Koalisi Masyarakat Sipil menemukan kejanggalan dalam proses peradilan tragedi Kanjuruhan. Proses hukum diduga sengaja dirancang untuk meringankan hukuman bagi pihak-pihak yang bertanggung jawab, dan tidak berpihak kepada korban.
Kepala Divisi Hukum, Komisi untuk Orang Hilang dan Korban Tindak Kekerasan (KontraS), Andi Muhammad Rezaldy, memaparkan beberapa temuan yang dinilai janggal itu antara lain adanya narasi bahwa penanganan di stadion Kanjuruhan sesuai prosedur operasional. Padahal faktanya, kata dia, aparat melakukan kekerasan dan kekuatan berlebih dengan menggunakan gas air mata sehingga mengakibatkan banyak korban jiwa dan luka.
“Bahwa proses hukum ini secara keseluruhan sama sekali tidak menunjukkan fakta sebenarnya yang dapat mampu mengungkapkan tragedi Kanjuruhan secara utuh dan jelas. Proses hukum ini juga diduga dirancang hanya untuk memberi penghukuman yang ringan terhadap pelaku, dan melindungi aktor lain dari proses peradilan,” ujar Andi.
Andi menyebut terdapat pula upaya menyudutkan suporter terkait temuan botol berisi minuman keras. Dinas Pemuda dan Olahraga Kabupaten Malang membantah temuan itu dengan mengatakan botol-botol itu merupakan obat untuk penyakit hewan ternak.
KontraS juga mengidentifikasi adanya ancaman kekerasan dan intimidasi terhadap keluarga korban maupun saksi. Serta, proses rekonstruksi peristiwa yang tidak dilakukan di Stadion kanjuruhan, melainkan di Lapangan Mapolda Jawa Timur.
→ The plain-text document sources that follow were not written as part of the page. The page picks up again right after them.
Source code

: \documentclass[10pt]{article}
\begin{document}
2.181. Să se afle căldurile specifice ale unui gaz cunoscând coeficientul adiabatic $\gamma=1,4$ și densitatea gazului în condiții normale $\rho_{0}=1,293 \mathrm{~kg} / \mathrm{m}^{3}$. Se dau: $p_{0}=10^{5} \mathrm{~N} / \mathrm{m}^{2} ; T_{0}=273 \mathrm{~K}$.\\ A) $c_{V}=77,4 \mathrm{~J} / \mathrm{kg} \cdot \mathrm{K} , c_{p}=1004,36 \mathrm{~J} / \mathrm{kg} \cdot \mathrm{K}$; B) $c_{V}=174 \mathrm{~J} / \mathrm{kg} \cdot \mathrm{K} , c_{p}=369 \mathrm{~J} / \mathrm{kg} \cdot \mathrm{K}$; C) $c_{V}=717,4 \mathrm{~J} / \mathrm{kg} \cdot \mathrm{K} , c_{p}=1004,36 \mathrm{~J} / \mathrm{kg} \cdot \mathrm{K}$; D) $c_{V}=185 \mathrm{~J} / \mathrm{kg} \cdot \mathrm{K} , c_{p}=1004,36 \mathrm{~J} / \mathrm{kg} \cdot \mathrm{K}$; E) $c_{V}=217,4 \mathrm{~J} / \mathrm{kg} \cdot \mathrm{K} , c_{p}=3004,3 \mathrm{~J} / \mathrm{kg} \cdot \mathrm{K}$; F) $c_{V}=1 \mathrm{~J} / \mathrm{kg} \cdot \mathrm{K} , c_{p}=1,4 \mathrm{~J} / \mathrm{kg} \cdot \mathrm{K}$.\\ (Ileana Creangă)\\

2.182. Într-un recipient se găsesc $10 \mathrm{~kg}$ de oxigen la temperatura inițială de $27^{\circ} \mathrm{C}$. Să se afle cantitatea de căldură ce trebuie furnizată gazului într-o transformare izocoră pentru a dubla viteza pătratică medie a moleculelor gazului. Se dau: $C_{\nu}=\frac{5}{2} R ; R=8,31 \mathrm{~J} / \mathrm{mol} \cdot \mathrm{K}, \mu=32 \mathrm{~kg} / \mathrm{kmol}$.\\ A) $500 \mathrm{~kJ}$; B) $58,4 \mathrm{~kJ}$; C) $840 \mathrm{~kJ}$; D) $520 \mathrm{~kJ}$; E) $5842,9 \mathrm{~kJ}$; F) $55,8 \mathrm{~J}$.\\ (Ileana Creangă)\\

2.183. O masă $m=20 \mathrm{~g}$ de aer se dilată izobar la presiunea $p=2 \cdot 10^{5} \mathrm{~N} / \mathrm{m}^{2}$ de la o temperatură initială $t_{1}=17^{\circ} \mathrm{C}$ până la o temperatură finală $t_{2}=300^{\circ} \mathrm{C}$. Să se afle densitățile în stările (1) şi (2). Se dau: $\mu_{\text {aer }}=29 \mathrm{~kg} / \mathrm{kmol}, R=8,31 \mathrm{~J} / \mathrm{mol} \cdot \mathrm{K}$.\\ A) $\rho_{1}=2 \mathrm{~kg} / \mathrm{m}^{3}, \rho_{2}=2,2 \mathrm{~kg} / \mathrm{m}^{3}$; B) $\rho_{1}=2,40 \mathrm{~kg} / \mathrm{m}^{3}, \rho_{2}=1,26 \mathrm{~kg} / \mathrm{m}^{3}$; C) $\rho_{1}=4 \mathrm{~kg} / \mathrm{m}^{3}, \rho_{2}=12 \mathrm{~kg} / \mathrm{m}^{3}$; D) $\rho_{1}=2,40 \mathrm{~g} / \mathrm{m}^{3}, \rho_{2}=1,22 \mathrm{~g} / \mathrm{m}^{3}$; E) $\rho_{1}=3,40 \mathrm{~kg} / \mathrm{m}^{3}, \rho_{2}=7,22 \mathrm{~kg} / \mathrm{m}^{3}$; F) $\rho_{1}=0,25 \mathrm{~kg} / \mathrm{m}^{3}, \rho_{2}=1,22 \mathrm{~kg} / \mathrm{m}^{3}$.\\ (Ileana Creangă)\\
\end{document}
Lebih lanjut Andi menuturkan, fakta hukum adanya upaya melindungi para pelaku kejahatan terungkap dalam persidangan yang menyebut peran sejumlah aparat di lapangan yang turut melakukan kekerasan. Namun, ironisnya tidak diproses secara hukum.
“Proses hukum yang berjalan tidak ikut menyeret anggota dari Kasat Samapta Polres Malang, dan Danki 3 Brimob Polda Jawa Timur, yang diperintah untuk melakukan penembakan gas air mata. Termasuk kepada Danki Brimob Madiun dan anggotanya,” ujarnya.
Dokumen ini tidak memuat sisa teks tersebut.